Luther, Catholic Confession, Charles V
The first encounter between the Roman Catholic Church and the emerging Protestant churches occurred when an unknown monk was accused of being a heretic. Later development showed that the Roman Catholic Church had to enter in a process of reform, which culminated in the Council of Trent. The Catholic renovation or reform often relied on the Protestant model of optimizing education at schools and universities (Petrus Canisius). The times had changed: the small and particular movement of the new faith forced the Catholic mainline Church into a situation of reduced significance. The Roman Catholics became a particular church and their head, the pope, became a particular ruler, although still insisting on his universal significance. The “real” universal meaning of the church was now proclaimed through the newly emerging Protestant communities who trusted in the power of the Word of God and his universal meaning for all believers.

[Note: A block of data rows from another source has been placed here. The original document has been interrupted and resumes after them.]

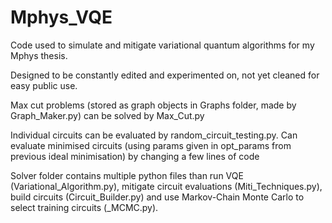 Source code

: # Mphys_VQE

Code used to simulate and mitigate variational quantum algorithms for my Mphys thesis.

Designed to be constantly edited and experimented on, not yet cleaned for easy public use.

Max cut problems (stored as graph objects in Graphs folder, made by Graph_Maker.py) can be solved by Max_Cut.py

Individual circuits can be evaluated by random_circuit_testing.py. Can evaluate minimised circuits (using params given in opt_params from previous ideal minimisation) by changing a few lines of code

Solver folder contains multiple python files than run VQE (Variational_Algorithm.py), mitigate circuit evaluations (Miti_Techniques.py), build circuits (Circuit_Builder.py) and use Markov-Chain Monte Carlo to select training circuits (_MCMC.py).
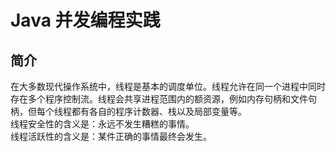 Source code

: # Java 并发编程实践

## 简介
在大多数现代操作系统中，线程是基本的调度单位。线程允许在同一个进程中同时存在多个程序控制流。线程会共享进程范围内的额资源，例如内存句柄和文件句柄，但每个线程都有各自的程序计数器、栈以及局部变量等。  
线程安全性的含义是：永远不发生糟糕的事情。  
线程活跃性的含义是：某件正确的事情最终会发生。  
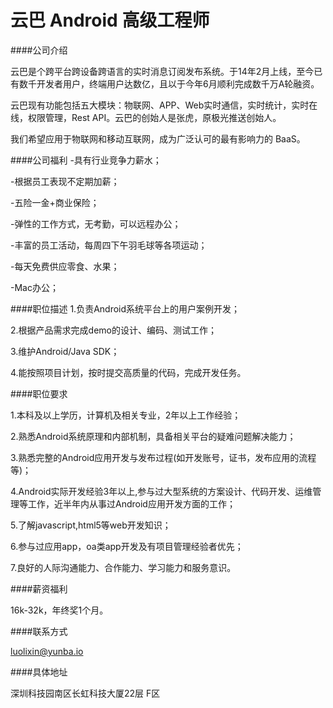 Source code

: 云巴 Android 高级工程师
==========

####公司介绍

云巴是个跨平台跨设备跨语言的实时消息订阅发布系统。于14年2月上线，至今已有数千开发者用户，终端用户达数亿，且以于今年6月顺利完成数千万A轮融资。

云巴现有功能包括五大模块：物联网、APP、Web实时通信，实时统计，实时在线，权限管理，Rest API。云巴的创始人是张虎，原极光推送创始人。

我们希望应用于物联网和移动互联网，成为广泛认可的最有影响力的 BaaS。

####公司福利
-具有行业竞争力薪水；

-根据员工表现不定期加薪；

-五险一金+商业保险；

-弹性的工作方式，无考勤，可以远程办公；

-丰富的员工活动，每周四下午羽毛球等各项运动；

-每天免费供应零食、水果；

-Mac办公；


####职位描述
1.负责Android系统平台上的用户案例开发； 

2.根据产品需求完成demo的设计、编码、测试工作； 

3.维护Android/Java SDK；

4.能按照项目计划，按时提交高质量的代码，完成开发任务。


####职位要求 

1.本科及以上学历，计算机及相关专业，2年以上工作经验； 

2.熟悉Android系统原理和内部机制，具备相关平台的疑难问题解决能力；

3.熟悉完整的Android应用开发与发布过程(如开发账号，证书，发布应用的流程等)；

4.Android实际开发经验3年以上,参与过大型系统的方案设计、代码开发、运维管理等工作，近半年内从事过Android应用开发方面的工作；

5.了解javascript,html5等web开发知识；

6.参与过应用app，oa类app开发及有项目管理经验者优先；

7.良好的人际沟通能力、合作能力、学习能力和服务意识。


####薪资福利

16k-32k，年终奖1个月。  


####联系方式

[luolixin@yunba.io](mailto:luolixin@yunba.io)


####具体地址

深圳科技园南区长虹科技大厦22层 F区
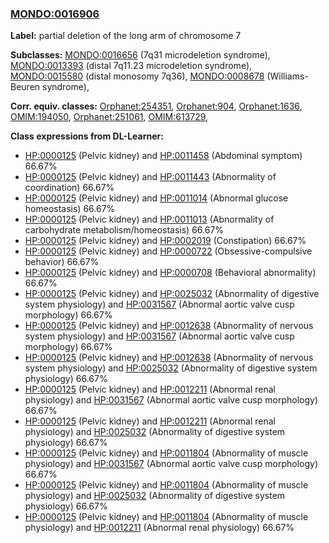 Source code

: 
### [MONDO:0016906](http://purl.obolibrary.org/obo/MONDO_0016906)
**Label:** partial deletion of the long arm of chromosome 7

**Subclasses:** [MONDO:0016656](http://purl.obolibrary.org/obo/MONDO_0016656) (7q31 microdeletion syndrome), [MONDO:0013393](http://purl.obolibrary.org/obo/MONDO_0013393) (distal 7q11.23 microdeletion syndrome), [MONDO:0015580](http://purl.obolibrary.org/obo/MONDO_0015580) (distal monosomy 7q36), [MONDO:0008678](http://purl.obolibrary.org/obo/MONDO_0008678) (Williams-Beuren syndrome), 

**Corr. equiv. classes:** [Orphanet:254351](http://www.orpha.net/ORDO/Orphanet_254351), [Orphanet:904](http://www.orpha.net/ORDO/Orphanet_904), [Orphanet:1636](http://www.orpha.net/ORDO/Orphanet_1636), [OMIM:194050](http://purl.obolibrary.org/obo/OMIM_194050), [Orphanet:251061](http://www.orpha.net/ORDO/Orphanet_251061), [OMIM:613729](http://purl.obolibrary.org/obo/OMIM_613729), 

**Class expressions from DL-Learner:**

- [HP:0000125](http://purl.obolibrary.org/obo/HP_0000125) (Pelvic kidney) and [HP:0011458](http://purl.obolibrary.org/obo/HP_0011458) (Abdominal symptom) 66.67%
- [HP:0000125](http://purl.obolibrary.org/obo/HP_0000125) (Pelvic kidney) and [HP:0011443](http://purl.obolibrary.org/obo/HP_0011443) (Abnormality of coordination) 66.67%
- [HP:0000125](http://purl.obolibrary.org/obo/HP_0000125) (Pelvic kidney) and [HP:0011014](http://purl.obolibrary.org/obo/HP_0011014) (Abnormal glucose homeostasis) 66.67%
- [HP:0000125](http://purl.obolibrary.org/obo/HP_0000125) (Pelvic kidney) and [HP:0011013](http://purl.obolibrary.org/obo/HP_0011013) (Abnormality of carbohydrate metabolism/homeostasis) 66.67%
- [HP:0000125](http://purl.obolibrary.org/obo/HP_0000125) (Pelvic kidney) and [HP:0002019](http://purl.obolibrary.org/obo/HP_0002019) (Constipation) 66.67%
- [HP:0000125](http://purl.obolibrary.org/obo/HP_0000125) (Pelvic kidney) and [HP:0000722](http://purl.obolibrary.org/obo/HP_0000722) (Obsessive-compulsive behavior) 66.67%
- [HP:0000125](http://purl.obolibrary.org/obo/HP_0000125) (Pelvic kidney) and [HP:0000708](http://purl.obolibrary.org/obo/HP_0000708) (Behavioral abnormality) 66.67%
- [HP:0000125](http://purl.obolibrary.org/obo/HP_0000125) (Pelvic kidney) and [HP:0025032](http://purl.obolibrary.org/obo/HP_0025032) (Abnormality of digestive system physiology) and [HP:0031567](http://purl.obolibrary.org/obo/HP_0031567) (Abnormal aortic valve cusp morphology) 66.67%
- [HP:0000125](http://purl.obolibrary.org/obo/HP_0000125) (Pelvic kidney) and [HP:0012638](http://purl.obolibrary.org/obo/HP_0012638) (Abnormality of nervous system physiology) and [HP:0031567](http://purl.obolibrary.org/obo/HP_0031567) (Abnormal aortic valve cusp morphology) 66.67%
- [HP:0000125](http://purl.obolibrary.org/obo/HP_0000125) (Pelvic kidney) and [HP:0012638](http://purl.obolibrary.org/obo/HP_0012638) (Abnormality of nervous system physiology) and [HP:0025032](http://purl.obolibrary.org/obo/HP_0025032) (Abnormality of digestive system physiology) 66.67%
- [HP:0000125](http://purl.obolibrary.org/obo/HP_0000125) (Pelvic kidney) and [HP:0012211](http://purl.obolibrary.org/obo/HP_0012211) (Abnormal renal physiology) and [HP:0031567](http://purl.obolibrary.org/obo/HP_0031567) (Abnormal aortic valve cusp morphology) 66.67%
- [HP:0000125](http://purl.obolibrary.org/obo/HP_0000125) (Pelvic kidney) and [HP:0012211](http://purl.obolibrary.org/obo/HP_0012211) (Abnormal renal physiology) and [HP:0025032](http://purl.obolibrary.org/obo/HP_0025032) (Abnormality of digestive system physiology) 66.67%
- [HP:0000125](http://purl.obolibrary.org/obo/HP_0000125) (Pelvic kidney) and [HP:0011804](http://purl.obolibrary.org/obo/HP_0011804) (Abnormality of muscle physiology) and [HP:0031567](http://purl.obolibrary.org/obo/HP_0031567) (Abnormal aortic valve cusp morphology) 66.67%
- [HP:0000125](http://purl.obolibrary.org/obo/HP_0000125) (Pelvic kidney) and [HP:0011804](http://purl.obolibrary.org/obo/HP_0011804) (Abnormality of muscle physiology) and [HP:0025032](http://purl.obolibrary.org/obo/HP_0025032) (Abnormality of digestive system physiology) 66.67%
- [HP:0000125](http://purl.obolibrary.org/obo/HP_0000125) (Pelvic kidney) and [HP:0011804](http://purl.obolibrary.org/obo/HP_0011804) (Abnormality of muscle physiology) and [HP:0012211](http://purl.obolibrary.org/obo/HP_0012211) (Abnormal renal physiology) 66.67%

This reflection brings attention to the unintended effects of the Reformation: in the beginning it was the clash of two or three universal powers: theology and politics, an unknown monk and the powerful emperor Charles V and the pope between theology and politics. Later, all of the three parties involved in the conflict had to realize that they all lost their earlier claimed universal power. For all three, it was the end of the intended universal programs and plans: the pope lost his influence, Charles V could not realize his universal dreams of an all Catholic Europe, and Luther slowly had to realize that his discovery of the universal Word of God would not quickly change everything for all believers. Charles V did not have the power to unite his empire under the idea of himself as the sacerdos Christi. The pope was no longer accepted as vicarius Christi. The political and religious unity of the Holy Roman Empire was strongly disturbed if not broken. The end of the universalist dreams of the universal powers like theology and politics (pope and emperor) was one of the central preconditions for political, cultural, and theological differentiation of Europe (Heinz Schilling). The Lutheran Reformation is not the one and only cause of the early modern invention of freedom and, in the long run, theological, social and political pluralism. Therefore it has to be underlined that Luther in the confessional age, depicted as hero or as beast, is not the one and only prefiguration of modern times: the one who justifies the development of the modern world until now. Irrefutable, the confessional age is characterized through broken hegemonies: with the religious peace of Augsburg in 1555, the religious unity of the empire declined. The power within the empire unwillingly was transferred from the emperor to the electors who began to develop the early modern state with a legitimization of their political actions through new theories of sovereignty (Bodin). Charles V could not stabilize his power once and for all, but war forced him into a bipolar politics of order between Spain and the German line of the Hapsburgs.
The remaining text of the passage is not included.